Czytanie na dobranoc stało się takim naszym małym rytuałem przed snem. Oczywiście, bywają takie dni, że nic z tego nie wychodzi, ale na szczęście nie ma ich dużo.
Odkąd moja córka zaczęła interesować się książeczkami. Dowiedziałam się, że nie każda książka musi mieć morał dla naszej pociechy. Niektóre są bardzo niezwykłe i pokręcone, dlatego ciężko od razu wyciągnąć z nich jakąkolwiek życiową mądrość, ale można się przy zrelaksować.
“Jak nakarmić smoka" autorstwa Piotra Gociek, to zbiór różnych wierszy dla dzieci. Jeszcze dotąd nie pisałam recenzji na temat książeczki dla dzieci, ale zapewne na tej jedynej się skończy. Nie moja bajka… na dalszą metę, ale warto było spróbować.

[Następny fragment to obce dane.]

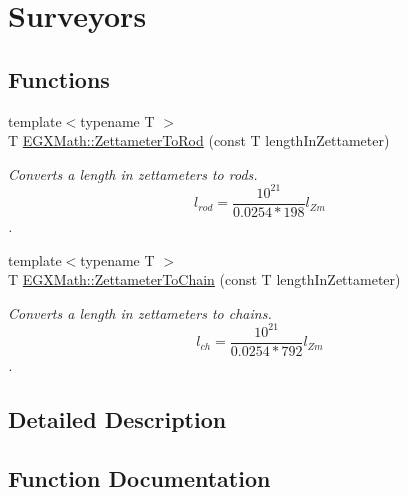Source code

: \hypertarget{group___e_g_x_math-_conversions-_length_conversions-_s_i-_zettameter-_surveyors}{}\section{Surveyors}
\label{group___e_g_x_math-_conversions-_length_conversions-_s_i-_zettameter-_surveyors}
\subsection*{Functions}
\begin{DoxyCompactItemize}
\item 
{\footnotesize template$<$typename T $>$ }\\T \mbox{\hyperlink{group___e_g_x_math-_conversions-_length_conversions-_s_i-_zettameter-_surveyors_gac9031bf1465b8a56ab426ac20d256741}{E\+G\+X\+Math\+::\+Zettameter\+To\+Rod}} (const T length\+In\+Zettameter)
\begin{DoxyCompactList}\small\item\em Converts a length in zettameters to rods. \[ l_{rod}= \frac{10^{21}}{0.0254 * 198} l_{Zm} \]. \end{DoxyCompactList}\item 
{\footnotesize template$<$typename T $>$ }\\T \mbox{\hyperlink{group___e_g_x_math-_conversions-_length_conversions-_s_i-_zettameter-_surveyors_ga97af95fc842ded65d430a539ef8a3571}{E\+G\+X\+Math\+::\+Zettameter\+To\+Chain}} (const T length\+In\+Zettameter)
\begin{DoxyCompactList}\small\item\em Converts a length in zettameters to chains. \[ l_{ch}= \frac{10^{21}}{0.0254 * 792} l_{Zm} \]. \end{DoxyCompactList}\end{DoxyCompactItemize}


\subsection{Detailed Description}


\subsection{Function Documentation}
\mbox{\label{group___e_g_x_math-_conversions-_length_conversions-_s_i-_zettameter-_surveyors_ga97af95fc842ded65d430a539ef8a3571}} 

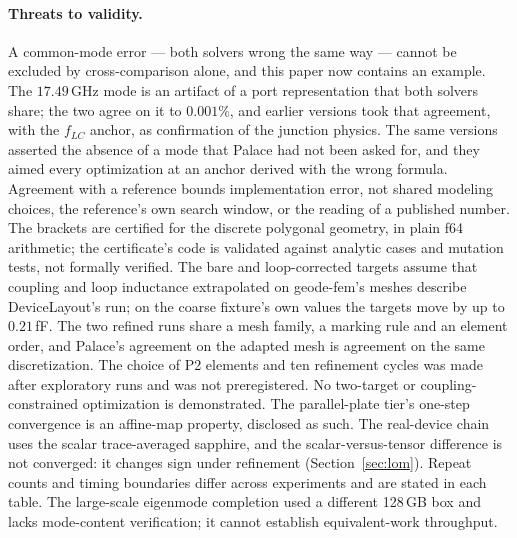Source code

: \documentclass{anvil-paper}
\begin{document}
\paragraph{Threats to validity.}
A common-mode error --- both solvers wrong the same way --- cannot be
excluded by cross-comparison alone, and this paper now contains an
example. The $17.49$\,GHz mode is an artifact of a port representation
that both solvers share; the two agree on it to $0.001\%$, and earlier
versions took that agreement, with the $f_{LC}$ anchor, as confirmation
of the junction physics. The same versions asserted the absence of a
mode that Palace had not been asked for, and they aimed every
optimization at an anchor derived with the wrong formula. Agreement
with a reference bounds implementation error, not shared modeling
choices, the reference's own search window, or the reading of a
published number. The brackets are certified for the discrete
polygonal geometry, in plain f64 arithmetic; the certificate's code is
validated against analytic cases and mutation tests, not formally
verified. The bare and loop-corrected targets assume that coupling and
loop inductance extrapolated on geode-fem's meshes describe
DeviceLayout's run; on the coarse fixture's own values the targets move
by up to $0.21$\,fF. The two refined runs share a mesh family, a marking
rule and an element order, and Palace's agreement on the adapted mesh is
agreement on the same discretization. The choice of P2 elements and ten
refinement cycles was made after exploratory runs and was not
preregistered. No two-target or coupling-constrained optimization is
demonstrated. The
parallel-plate tier's one-step convergence is an affine-map property,
disclosed as such. The real-device chain uses the scalar trace-averaged
sapphire, and the scalar-versus-tensor difference is not converged: it
changes sign under refinement (Section~\ref{sec:lom}).
Repeat counts and timing boundaries differ across experiments and are
stated in each table. The large-scale eigenmode completion used a
different 128\,GB box and lacks mode-content verification; it cannot
establish equivalent-work throughput.
\end{document}
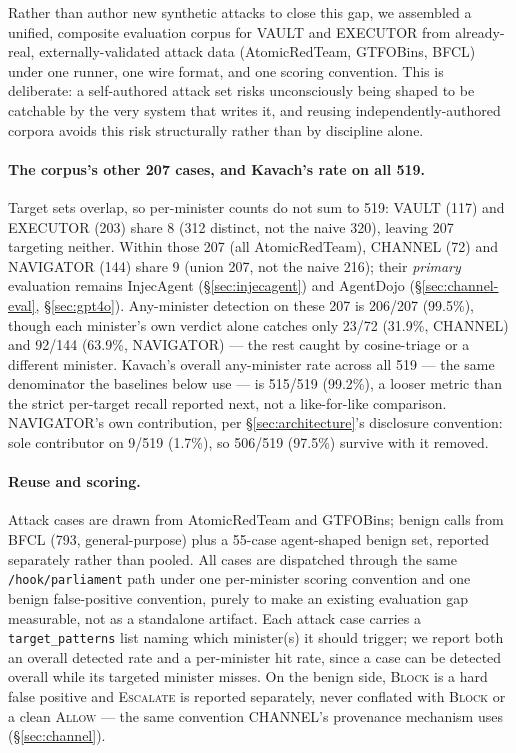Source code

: Rather than author new synthetic attacks to close this gap, we assembled a
unified, composite evaluation corpus for VAULT and EXECUTOR from
already-real, externally-validated attack data (AtomicRedTeam, GTFOBins,
BFCL) under one runner, one wire format, and one scoring convention. This
is deliberate: a self-authored attack set risks unconsciously being shaped
to be catchable by the very system that writes it, and reusing
independently-authored corpora avoids this risk structurally rather than
by discipline alone.

\paragraph{The corpus's other 207 cases, and Kavach's rate on all 519.}
Target sets overlap, so per-minister counts do not sum to 519: VAULT
(117) and EXECUTOR (203) share 8 (312 distinct, not the naive 320),
leaving 207 targeting neither. Within those 207 (all AtomicRedTeam),
CHANNEL (72) and NAVIGATOR (144) share 9 (union 207, not the naive 216);
their \emph{primary} evaluation remains
InjecAgent (\S\ref{sec:injecagent}) and AgentDojo (\S\ref{sec:channel-eval},
\S\ref{sec:gpt4o}). Any-minister detection on these 207 is 206/207
(99.5\%), though each minister's own verdict alone catches only 23/72
(31.9\%, CHANNEL) and 92/144 (63.9\%, NAVIGATOR) --- the rest caught by
cosine-triage or a different minister. Kavach's overall any-minister rate
across all 519 --- the same denominator the baselines below use --- is
515/519 (99.2\%), a looser metric than the strict per-target recall
reported next, not a like-for-like comparison. NAVIGATOR's own
contribution, per \S\ref{sec:architecture}'s disclosure convention: sole
contributor on 9/519 (1.7\%), so 506/519 (97.5\%) survive with it removed.

\paragraph{Reuse and scoring.} Attack cases are drawn from AtomicRedTeam
and GTFOBins; benign calls from BFCL (793, general-purpose) plus a
55-case agent-shaped benign set, reported separately rather than pooled.
All cases are dispatched through the same \texttt{/hook/parliament} path
under one per-minister scoring convention and one benign false-positive
convention, purely to make an existing evaluation gap measurable, not as
a standalone artifact. Each attack case carries a \texttt{target\_patterns} list
naming which minister(s) it should trigger; we report both an overall
detected rate and a per-minister hit rate, since a case can be detected
overall while its targeted minister misses. On the benign side,
\textsc{Block} is a hard false positive and \textsc{Escalate} is reported
separately, never conflated with \textsc{Block} or a clean
\textsc{Allow} --- the same convention CHANNEL's provenance mechanism uses
(\S\ref{sec:channel}).

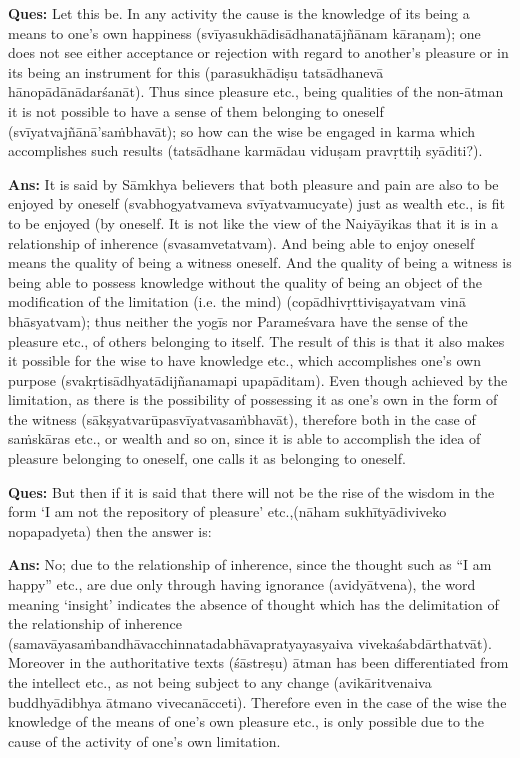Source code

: \textbf{Ques:} Let this be. In any activity the cause is the knowledge of its being a means to one’s own happiness (svīyasukhādisādhanatājñānam kāraṇam); one does not see either acceptance or rejection with regard to another’s pleasure or in its being an instrument for this (parasukhādiṣu tatsādhanevā hānopādānādarśanāt). Thus since pleasure etc., being qualities of the non-ātman it is not possible to have a sense of them belonging to oneself (svīyatvajñānā’saṁbhavāt); so how can the wise be engaged in karma which accomplishes such results (tatsādhane karmādau viduṣam pravṛttiḥ syāditi?).

\textbf{Ans:} It is said by Sāmkhya believers that both pleasure and pain are also to be enjoyed by oneself (svabhogyatvameva svīyatvamucyate) just as wealth etc., is fit to be enjoyed (by oneself. It is not like the view of the Naiyāyikas that it is in a relationship of inherence (svasamvetatvam). And being able to enjoy oneself means the quality of being a witness oneself. And the quality of being a witness is being able to possess knowledge without the quality of being an object of the modification of the limitation (i.e. the mind) (copādhivṛttiviṣayatvam vinā bhāsyatvam); thus neither the yogīs nor Parameśvara have the sense of the pleasure etc., of others belonging to itself. The result of this is that it also makes it possible for the wise to have knowledge etc., which accomplishes one’s own purpose (svakṛtisādhyatādijñanamapi upapāditam). Even though achieved by the limitation, as there is the possibility of possessing it as one’s own in the form of the witness (sākṣyatvarūpasvīyatvasaṁbhavāt), therefore both in the case of saṁskāras etc., or wealth and so on, since it is able to accomplish the idea of pleasure belonging to oneself, one calls it as belonging to oneself.

\textbf{Ques:} But then if it is said that there will not be the rise of the wisdom in the form ‘I am not the repository of pleasure’ etc.,(nāham sukhītyādiviveko nopapadyeta) then the answer is:

\textbf{Ans:}  No; due to the relationship of inherence, since the thought such as “I am happy” etc., are due only through having ignorance (avidyātvena), the word meaning ‘insight’ indicates the absence of thought which has the delimitation of the relationship of inherence (samavāyasaṁbandhāvacchinnatadabhāvapratyayasyaiva vivekaśabdārthatvāt). Moreover in the authoritative texts (śāstreṣu) ātman has been differentiated from the intellect etc., as not being subject to any change (avikāritvenaiva buddhyādibhya ātmano vivecanācceti). Therefore even in the case of the wise the knowledge of the means of one’s own pleasure etc., is only possible due to the cause of the activity of one’s own limitation. 

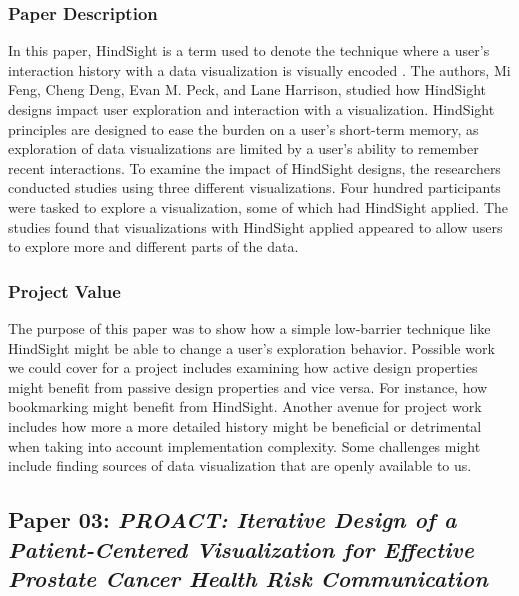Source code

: \documentclass[journal]{vgtc}                %
\begin{document}
        \subsubsection{Paper Description}
        In this paper, HindSight is a term used to denote the technique where a user's interaction history with a data visualization is visually encoded \cite[p.~1]{HindSight:2016}.
        The authors, Mi Feng, Cheng Deng, Evan M. Peck, and Lane Harrison, studied how HindSight designs impact user exploration and interaction with a visualization.
        HindSight principles are designed to ease the burden on a user's short-term memory, as exploration of data visualizations are limited by a user's ability to remember recent interactions.
        To examine the impact of HindSight designs, the researchers conducted studies using three different visualizations.
        Four hundred participants were tasked to explore a visualization, some of which had HindSight applied.
        The studies found that visualizations with HindSight applied appeared to allow users to explore more and different parts of the data.

        \subsubsection{Project Value}
        The purpose of this paper was to show how a simple low-barrier technique like HindSight might be able to change a user's exploration behavior.
        Possible work we could cover for a project includes examining how active design properties might benefit from passive design properties and vice versa.
        For instance, how bookmarking might benefit from HindSight.
        Another avenue for project work includes how more a more detailed history might be beneficial or detrimental when taking into account implementation complexity.
        Some challenges might include finding sources of data visualization that are openly available to us.


    \subsection{Paper 03: \textit{PROACT: Iterative Design of a Patient-Centered Visualization for Effective Prostate Cancer Health Risk Communication} \cite{PROACT:2016}}
\end{document}
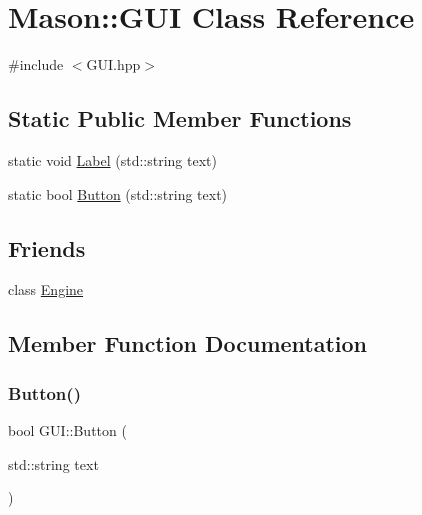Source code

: \hypertarget{class_mason_1_1_g_u_i}{}\section{Mason\+:\+:G\+UI Class Reference}
\label{class_mason_1_1_g_u_i}


{\ttfamily \#include $<$G\+U\+I.\+hpp$>$}

\subsection*{Static Public Member Functions}
\begin{DoxyCompactItemize}
\item 
static void \hyperlink{class_mason_1_1_g_u_i_aa13fcc98d1df0e5446b86b4baa01ce79}{Label} (std\+::string text)
\item 
static bool \hyperlink{class_mason_1_1_g_u_i_a5d007eb87b26ce5d2d8b32082ac54b38}{Button} (std\+::string text)
\end{DoxyCompactItemize}
\subsection*{Friends}
\begin{DoxyCompactItemize}
\item 
class \hyperlink{class_mason_1_1_g_u_i_a3e1914489e4bed4f9f23cdeab34a43dc}{Engine}
\end{DoxyCompactItemize}


\subsection{Member Function Documentation}
\hypertarget{class_mason_1_1_g_u_i_a5d007eb87b26ce5d2d8b32082ac54b38}{}\label{class_mason_1_1_g_u_i_a5d007eb87b26ce5d2d8b32082ac54b38} 
\subsubsection{\texorpdfstring{Button()}{Button()}}
{\footnotesize\ttfamily bool G\+U\+I\+::\+Button (\begin{DoxyParamCaption}\item[{std\+::string}]{text }\end{DoxyParamCaption})\hspace{0.3cm}{\ttfamily [static]}}

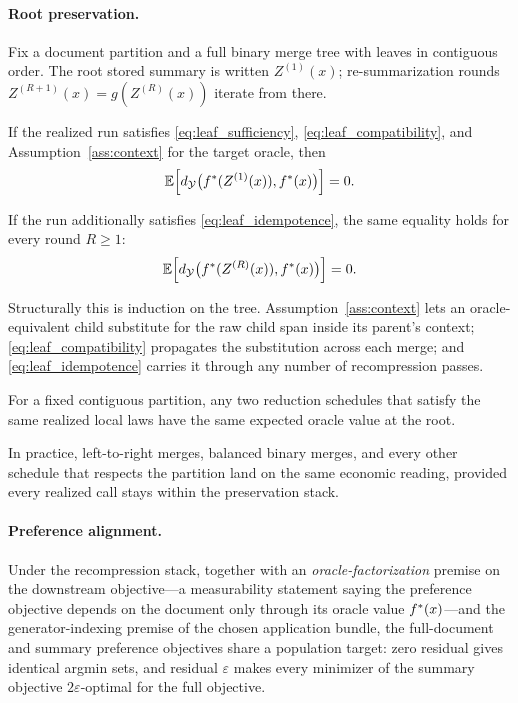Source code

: \paragraph{Root preservation.}
Fix a document partition and a full binary merge tree with leaves in
contiguous order. The root stored summary is written $Z^{(1)}(x)$;
re-summarization rounds $Z^{(R+1)}(x) = g(Z^{(R)}(x))$ iterate from
there.

\begin{theorem}\label{thm:one-pass}
If the realized run satisfies \eqref{eq:leaf_sufficiency},
\eqref{eq:leaf_compatibility}, and Assumption~\ref{ass:context} for the
target oracle, then
\[
    \E\!\left[\metric\big(\fstar(Z^{(1)}(x)),\fstar(x)\big)\right] = 0.
\]
\end{theorem}

\begin{theorem}\label{thm:multi-round}
If the run additionally satisfies \eqref{eq:leaf_idempotence}, the
same equality holds for every round $R\ge 1$:
\[
    \E\!\left[\metric\big(\fstar(Z^{(R)}(x)),\fstar(x)\big)\right] = 0.
\]
\end{theorem}

Structurally this is induction on the tree.
Assumption~\ref{ass:context} lets an oracle-equivalent child substitute
for the raw child span inside its parent's context;
\eqref{eq:leaf_compatibility} propagates the substitution across each
merge; and \eqref{eq:leaf_idempotence} carries it through any number
of recompression passes.

\begin{corollary}\label{cor:schedule}
For a fixed contiguous partition, any two reduction schedules that
satisfy the same realized local laws have the same expected oracle
value at the root.
\end{corollary}

In practice, left-to-right merges, balanced binary merges, and every
other schedule that respects the partition land on the same economic
reading, provided every realized call stays within the preservation
stack.

\paragraph{Preference alignment.}
\begin{theorem}\label{thm:pref-equiv}
Under the recompression stack, together with an \emph{oracle-factorization}
premise on the downstream objective---a measurability statement saying
the preference objective depends on the document only through its
oracle value $\fstar(x)$---and the generator-indexing premise of the
chosen application bundle, the full-document and summary preference
objectives share a population target: zero residual gives identical
argmin sets, and residual $\varepsilon$ makes every minimizer of the
summary objective $2\varepsilon$-optimal for the full objective.
\end{theorem}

W książeczce mamy dziewiętnaście wierszyków, które bardziej lub mniej przypadły mi do gustu. Z niektórych wierszyków, nawet sam rodzic może wyciągnąć coś dobrego dla siebie, lecz nad niektórymi można głowić się godzinami. Zastawiając się, czy aby na pewno, tak powinno się postąpić? Może w dużo mniej drastyczny sposób, ten morał mógł zostać przekazany?
Nie wiem, czy każdego dziecko chce być straszone, nawet ze stylem. Czasami można w prostszy sposób wytłumaczyć na przykład, dlaczego nie powinniśmy marnować bezsensownie wody. i to bez udziału bazylichy, która może nas rozerwać na strzępy.
Wierszyki, które wydały mi się najciekawsze i które najbardziej mi się spodobały, to:
• Wędrówka jeża-jaka sama nazwa wskazuje, poświęcona jest o jeżowi, który przechodzi przez drogę. Nie zważając na zagrożenie ze strony samochodów, ale co zrobić... instynkt, więc my musimy uważać.
• Na stole-opowiada o zwierzętach, które same muszą znaleźć sobie jedzenia. Morał taki, żeby docenić, to co mamy na naszym stole i też nie marnować jedzenia (to dodaję od siebie)
• Straszna historia-dla nauczycieli bardziej niż duchy, przerażające są błędy ortograficzne uczniów. Ten wierszyk mnie rozbawił... mnie również moje błędy w recenzjach często straszą.
• Osa, ćma i mucha-warto słuchać rodziców, jeżeli ostrzegają nas, przed czymś złym. Co może wyrządzić nam krzywdę i na pewno skończy się, to dla nas źle.
• W bibliotece-z każdej książki można wyciągnąć coś wartościowego, ale żeby tak było trzeba ją najpierw przeczytać, więc nie ma znaczenia, który gatunek lepszy… skoro nie damy mu szansy i go nie poznamy.
Podsumowując, to bardzo ciekawy zbiór wierszyków. Myślę, że każdy z nas, będzie miał na jego temat inne zdanie… Wspomniane w nim cymbały i matoły, mogą zdziwić bardziej rodzica, niż dzieci. Jednak na pewno spodobają się nam ilustrację, które są przepiękne.